Jess Phillips, the Labour MP for Birmingham Yardley, said she was “done with rich men using our laws to hide victims away”.
After calling for claimants in the case to contact her, she said she did not yet know the man’s identity and so could not reveal it in parliament during Wednesday’s prime minister’s questions session.
Speaking in the House of Commons, she said British laws appeared to “allow rich and powerful men to do whatever they want as long as they can pay to keep it quiet”.
Ms Phillips asked Theresa May whether she supported the use of non-disclosure agreements “to silence women who have been sexually harassed and others who have been racially abused”.

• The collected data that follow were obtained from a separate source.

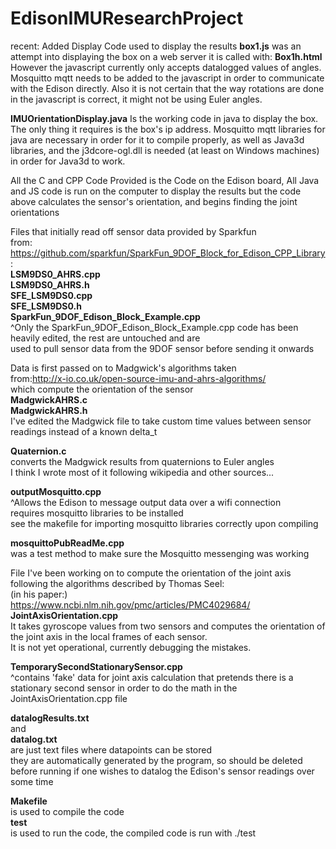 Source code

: # EdisonIMUResearchProject

recent: Added Display Code used to display the results
**box1.js**
was an attempt into displaying the box on a web server
it is called with:
**Box1h.html**
However the javascript currently only accepts datalogged values of angles.
Mosquitto mqtt needs to be added to the javascript in order to communicate with the Edison directly.
Also it is not certain that the way rotations are done in the javascript is correct, it might not be using Euler angles.

**IMUOrientationDisplay.java**
Is the working code in java to display the box. The only thing it requires is the box's ip address.
Mosquitto mqtt libraries for java are necessary in order for it to compile properly,
as well as Java3d libraries,
and the j3dcore-ogl.dll is needed (at least on Windows machines) in order for Java3d to work.

  
All the C and CPP Code Provided is the Code on the Edison board, 
All Java and JS code is run on the computer to display the results
but the code above calculates the sensor's orientation, and begins finding the joint orientations  
  
Files that initially read off sensor data provided by Sparkfun  
from: https://github.com/sparkfun/SparkFun_9DOF_Block_for_Edison_CPP_Library:  
**LSM9DS0_AHRS.cpp**  
**LSM9DS0_AHRS.h**  
**SFE_LSM9DS0.cpp**  
**SFE_LSM9DS0.h**  
**SparkFun_9DOF_Edison_Block_Example.cpp**  
^Only the SparkFun_9DOF_Edison_Block_Example.cpp code has been heavily edited, the rest are  untouched and are  
used to pull sensor data from the 9DOF sensor before sending it onwards  
  
Data is first passed on to Madgwick's algorithms taken  
from:http://x-io.co.uk/open-source-imu-and-ahrs-algorithms/  
which compute the orientation of the sensor  
**MadgwickAHRS.c**  
**MadgwickAHRS.h**  
I've edited the Madgwick file to take custom time values between sensor readings instead of a known delta_t  
  
**Quaternion.c**  
converts the Madgwick results from quaternions to Euler angles  
I think I wrote most of it following wikipedia and other sources...  
  
  
**outputMosquitto.cpp**  
^Allows the Edison to message output data over a wifi connection  
requires mosquitto libraries to be installed  
see the makefile for importing mosquitto libraries correctly upon compiling  
  
**mosquittoPubReadMe.cpp**  
was a test method to make sure the Mosquitto messenging was working  
  
File I've been working on to compute the orientation of the joint axis following the algorithms described by Thomas Seel:  
(in his paper:)  
https://www.ncbi.nlm.nih.gov/pmc/articles/PMC4029684/  
**JointAxisOrientation.cpp**  
It takes gyroscope values from two sensors and computes the orientation of the joint axis in the local frames of each sensor.  
It is not yet operational, currently debugging the mistakes.  
  
**TemporarySecondStationarySensor.cpp**  
^contains 'fake' data for joint axis calculation that pretends there is a  
stationary second sensor in order to do the math in the JointAxisOrientation.cpp file  
  
**datalogResults.txt**  
and  
**datalog.txt**  
are just text files where datapoints can be stored  
they are automatically generated by the program, so should be deleted before running if one wishes to datalog the Edison's sensor readings over some time  
  
**Makefile**   
is used to compile the code  
**test**   
is used to run the code, the compiled code is run with ./test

The prime minister said she could not comment on the ongoing court case but added: “Just as we won’t accept any behaviour that causes people to feel intimidated or humiliated in the workplace, there must be consequences for failing to comply with the law.
“Non-disclosure agreements cannot stop people from whistleblowing, but it is clear that some employers are using them unethically.”

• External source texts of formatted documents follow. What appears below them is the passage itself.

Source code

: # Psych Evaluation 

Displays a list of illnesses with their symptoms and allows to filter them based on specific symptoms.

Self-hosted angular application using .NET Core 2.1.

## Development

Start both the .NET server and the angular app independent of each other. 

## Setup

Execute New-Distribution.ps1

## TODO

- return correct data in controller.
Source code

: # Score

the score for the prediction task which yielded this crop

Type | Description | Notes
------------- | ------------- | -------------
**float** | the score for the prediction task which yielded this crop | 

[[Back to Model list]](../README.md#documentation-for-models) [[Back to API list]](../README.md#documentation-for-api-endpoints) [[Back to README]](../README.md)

She said the government would be consulting on measures to improve the regulation around the agreements and “make it absolutely explicit” where they do not apply or cannot be enforced.
The unnamed firm immediately applied for an injunction when the newspaper requested a comment on a story revealing details of the allegations and how they had been handled on 16 July.

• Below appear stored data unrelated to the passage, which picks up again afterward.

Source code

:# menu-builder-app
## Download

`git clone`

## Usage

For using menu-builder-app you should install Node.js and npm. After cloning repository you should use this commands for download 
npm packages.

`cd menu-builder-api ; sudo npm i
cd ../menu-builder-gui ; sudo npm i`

Sir Terence Etherton, Lord Justice Underhill and Lord Justice Henderson upheld a gagging order requested by a senior executive in a company group, plus managers at two companies in the group.
They found the complaints had been “compromised by settlement agreements” under which “substantial payments” were made to the employees who had complained.
Both sides had undertaken to “keep confidential” the subject matter of complaints in the non-disclosure agreements (NDAs), which were breached by complainants who spoke to The Telegraph, the judgment said.
NDAs are widely used by businesses seeking to protect trade secrets and commercial confidentiality, but there are concerns they can be abused to cover up wrongdoing and silence the media.
The Court of Appeal granted an interim injunction that overturned the August decision by a High Court judge who refused to prevent reports.
Justice Haddon-Cave said the information was “reasonably credible”, that there was no “reasonable expectation of privacy or confidentiality” and that a considerable amount of the information the newspaper wanted to publish was already in the public domain.
He concluded that publication of the information was “clearly capable of significantly contributing to a debate in a democratic society” and “making a contribution to a current debate of general public interest on misconduct in the workplace”.
The judge said that in his opinion, publication of the information would be in the public interest.
But the appeal judges said Justice Haddon-Cave had “left entirely out of account” the “important and legitimate role” played by NDAs.
“There is no evidence that any of the settlement agreements were procured by bullying, harassment or undue pressure by the claimants,” their ruling said.
“Each settlement agreement records that the employee was independently advised by a named legal adviser.”
The judges added: “The effect of each of the settlement agreements was to put an end to existing or potential litigation and enabled the employees to receive substantial payments … the real issue is whether, in the light of all the relevant facts, breach of that confidentiality is justified as a matter of public interest.”
Appeal judges said that the most serious elements of the allegations, which have been denied, were not in the public domain and there was a “real prospect” that publication could cause irreversible harm to the companies involved “due to adverse customer reaction”.
The trial will balance public interest and commercial harm, as well as human rights to private life and freedom of expression.
Ms Phillips’ Liberal Democrat predecessor, John Hemming, previously used parliamentary privilege to reveal the existence of super-injunctions granted to former Royal Bank of Scotland chief Fred Goodwin and name Ryan Giggs as the footballer who gagged press reports on his affair.
Parliamentary privilege affords members of the House of Commons and Lords legal immunity to ensure they can carry out their duties free from interference.
The Giggs scandal and a wave of other privacy controversies in 2011 sparked calls for legal reform, with MPs and campaigners saying practices barring the media in England and Wales publishing matters reported freely in Scotland, other countries and on social media were outdated and unfair.
A report by senior judges said super-injunctions – which ban reports of their own existence – had been used too frequently and that modern technology was “totally out of control”.
There have also been calls to limit the use of NDAs following the Me Too movement, after it was revealed that disgraced film mogul Harvey Weinstein deployed them to keep alleged victims quiet.
They have also been used in politics, with figures revealing that the House of Commons spent more than £2.4m through NDAs over the past five years.
In the wake of the Weinstein scandal, Ms May said in December that she would “look at” the use of NDAs.
The prime minister added that settlement agreements when someone leaves a company should not go further than protecting client confidentiality and commercial interest.